Per dirla tutta, sarei potuto andare via in quel momento, già abbondatemente ripagato e invece: ‘Can you feel the spirit?’ urla Bruce.
La notte è ancora lunga nel New Jersey e c’è sempre tempo per fare un salto al Greasy Lake con Crazy Janey, Hazy Davy e Killer Joe inseguendo fantasmi nella notte (SPIRIT IN THE NIGHT) o ballando nell’afa estiva come Elvis o Eddie Cochran.
E poi dopo SUMMERTIME BLUES eccola: ‘SANDY’.
Ed è lì che il mio piccolo cuore si è spezzato.
Inaspettata, tante volte sognata, ‘Sandy’ è arrivata potente dal passato, viva e dolcissima.
La fisarmonica, il boardwalk di Asbury Park, le silly New York Girls urlanti che si sbottonano i jeans, le promesse, l’innocenza e il desiderio, i coltelli che volano sotto le luci di Little Eden.

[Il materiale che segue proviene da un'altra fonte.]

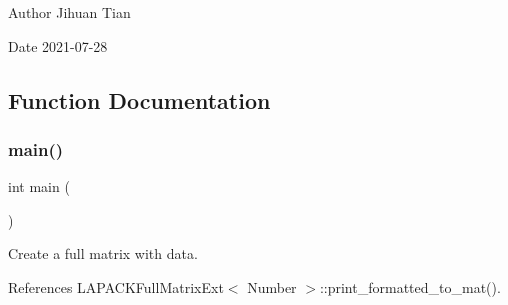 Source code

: \begin{DoxyAuthor}{Author}
Jihuan Tian 
\end{DoxyAuthor}
\begin{DoxyDate}{Date}
2021-\/07-\/28 
\end{DoxyDate}


\subsection{Function Documentation}
\mbox{\label{lapack-matrix-global-to-submatrix_8cc_ae66f6b31b5ad750f1fe042a706a4e3d4}} 
\subsubsection{\texorpdfstring{main()}{main()}}
{\footnotesize\ttfamily int main (\begin{DoxyParamCaption}{ }\end{DoxyParamCaption})}

Create a full matrix with data.

References L\+A\+P\+A\+C\+K\+Full\+Matrix\+Ext$<$ Number $>$\+::print\+\_\+formatted\+\_\+to\+\_\+mat().

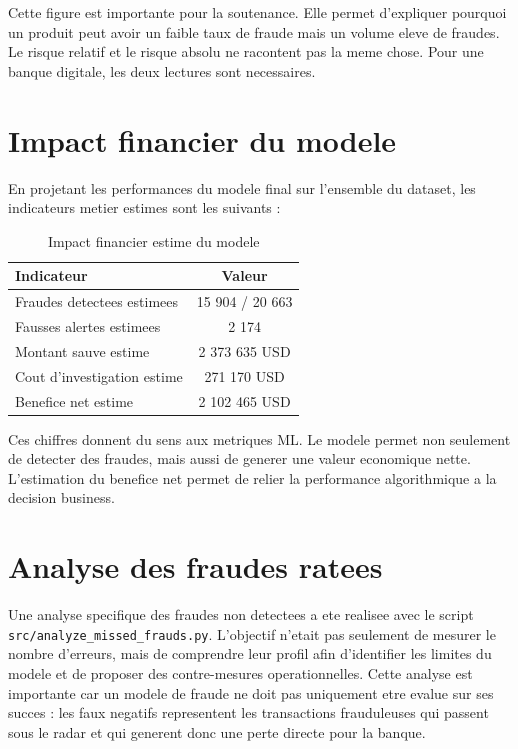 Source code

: ﻿\documentclass[12pt,a4paper,oneside]{report}
\begin{document}
Cette figure est importante pour la soutenance. Elle permet d'expliquer pourquoi un produit peut avoir un faible taux de fraude mais un volume eleve de fraudes. Le risque relatif et le risque absolu ne racontent pas la meme chose. Pour une banque digitale, les deux lectures sont necessaires.

\section{Impact financier du modele}

En projetant les performances du modele final sur l'ensemble du dataset, les indicateurs metier estimes sont les suivants :

\begin{table}[H]
\centering
\caption{Impact financier estime du modele}
\begin{tabular}{lc}
\toprule
\textbf{Indicateur} & \textbf{Valeur} \\
\midrule
Fraudes detectees estimees & 15 904 / 20 663 \\
Fausses alertes estimees & 2 174 \\
Montant sauve estime & 2 373 635 USD \\
Cout d'investigation estime & 271 170 USD \\
Benefice net estime & 2 102 465 USD \\
\bottomrule
\end{tabular}
\end{table}

Ces chiffres donnent du sens aux metriques ML. Le modele permet non seulement de detecter des fraudes, mais aussi de generer une valeur economique nette. L'estimation du benefice net permet de relier la performance algorithmique a la decision business.

\section{Analyse des fraudes ratees}

Une analyse specifique des fraudes non detectees a ete realisee avec le script \texttt{src/analyze\_missed\_frauds.py}. L'objectif n'etait pas seulement de mesurer le nombre d'erreurs, mais de comprendre leur profil afin d'identifier les limites du modele et de proposer des contre-mesures operationnelles. Cette analyse est importante car un modele de fraude ne doit pas uniquement etre evalue sur ses succes : les faux negatifs representent les transactions frauduleuses qui passent sous le radar et qui generent donc une perte directe pour la banque.
\end{document}
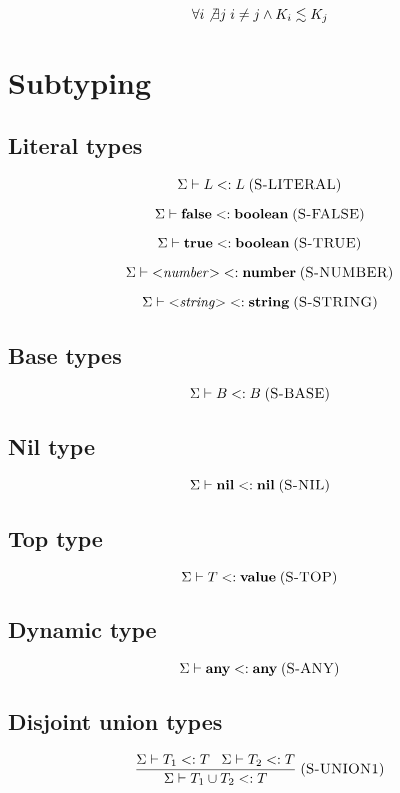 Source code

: \documentclass[12pt]{article}
\newcommand{\Top}{\mathbf{value}}
\newcommand{\Any}{\mathbf{any}}
\newcommand{\Nil}{\mathbf{nil}}
\newcommand{\False}{\mathbf{false}}
\newcommand{\True}{\mathbf{true}}
\newcommand{\Boolean}{\mathbf{boolean}}
\newcommand{\Number}{\mathbf{number}}
\newcommand{\String}{\mathbf{string}}
\newcommand{\mylabel}[1]{\; (\textsc{#1})}
\newcommand{\subtype}{<:}
\newcommand{\senv}{\Sigma}
\begin{document}
\[
\forall i \not\exists j \; i \not= j \wedge K_{i} \lesssim K_{j}
\]

\section{Subtyping}

\subsection{Literal types}

\[
\senv \vdash L \subtype L
\mylabel{S-LITERAL}
\]

\[
\senv \vdash \False \subtype \Boolean
\mylabel{S-FALSE}
\]

\[
\senv \vdash \True \subtype \Boolean
\mylabel{S-TRUE}
\]

\[
\senv \vdash {<}{\it number}{>} \subtype \Number
\mylabel{S-NUMBER}
\]

\[
\senv \vdash {<}{\it string}{>} \subtype \String
\mylabel{S-STRING}
\]

\subsection{Base types}

\[
\senv \vdash B \subtype B
\mylabel{S-BASE}
\]

\subsection{Nil type}

\[
\senv \vdash \Nil \subtype \Nil
\mylabel{S-NIL}
\]

\subsection{Top type}

\[
\senv \vdash T \subtype \Top
\mylabel{S-TOP}
\]

\subsection{Dynamic type}

\[
\senv \vdash \Any \subtype \Any
\mylabel{S-ANY}
\]

\subsection{Disjoint union types}

\[
\frac{\senv \vdash T_{1} \subtype T \;\;\;
      \senv \vdash T_{2} \subtype T}
     {\senv \vdash T_{1} \cup T_{2} \subtype T}
\mylabel{S-UNION1}
\]
\end{document}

Una vita di ascolti notturni di bootlegs mi è passata davanti in quei 6 minuti di canzone.
-“Anna, il babbo piange!”
-“Babbo che fai piangi? Hai le lacrime, ma…”
(Love me tonight and I’promise I’ll love you forever)
– “Si bimbi piango, la vita è meravigliosa.”
E’ impossibile andare avanti a raccontare 4 ore di concerto.
‘KITTY’S BACK’, ‘INCIDENT ON THE 57th STREET’, ‘JUNGLELAND’, ‘CANDY’S ROOM’, ‘SHE’S THE ONE’, ‘BECAUSE THE NIGHT’, la leggerezza divertita di 5 canzoni da Born in the Usa, ‘HUNGRY HEART’, ‘ATLANTIC CITY’, ‘BORN TO RUN’, ’10th AVENUE FREEZE OUT’, ‘ROSALITA’: tutto lì: somewhere in the swamps of Jersey.
Chi conosce Bruce Springsteen sa bene di cosa sto parlando.
La band suonava precisa e potente come dei ventenni arrapati, il pubblico in fiamme e il Boss a fare il Boss sotto i fuochi d’artificio in chiusura di ‘JERSEY GIRL’, perché anche Tom Waits non poteva mancare in quella serata al di là del fiume, al di là del ponte che guarda Manhattan.
Ed io lì, con gli occhi splendenti e meravigliati a guardare la mia famiglia e i miei amici ballare, divertiti e sudati, gioiosi e molto, molto più ricchi.
Once again, thanks Bruce for your music.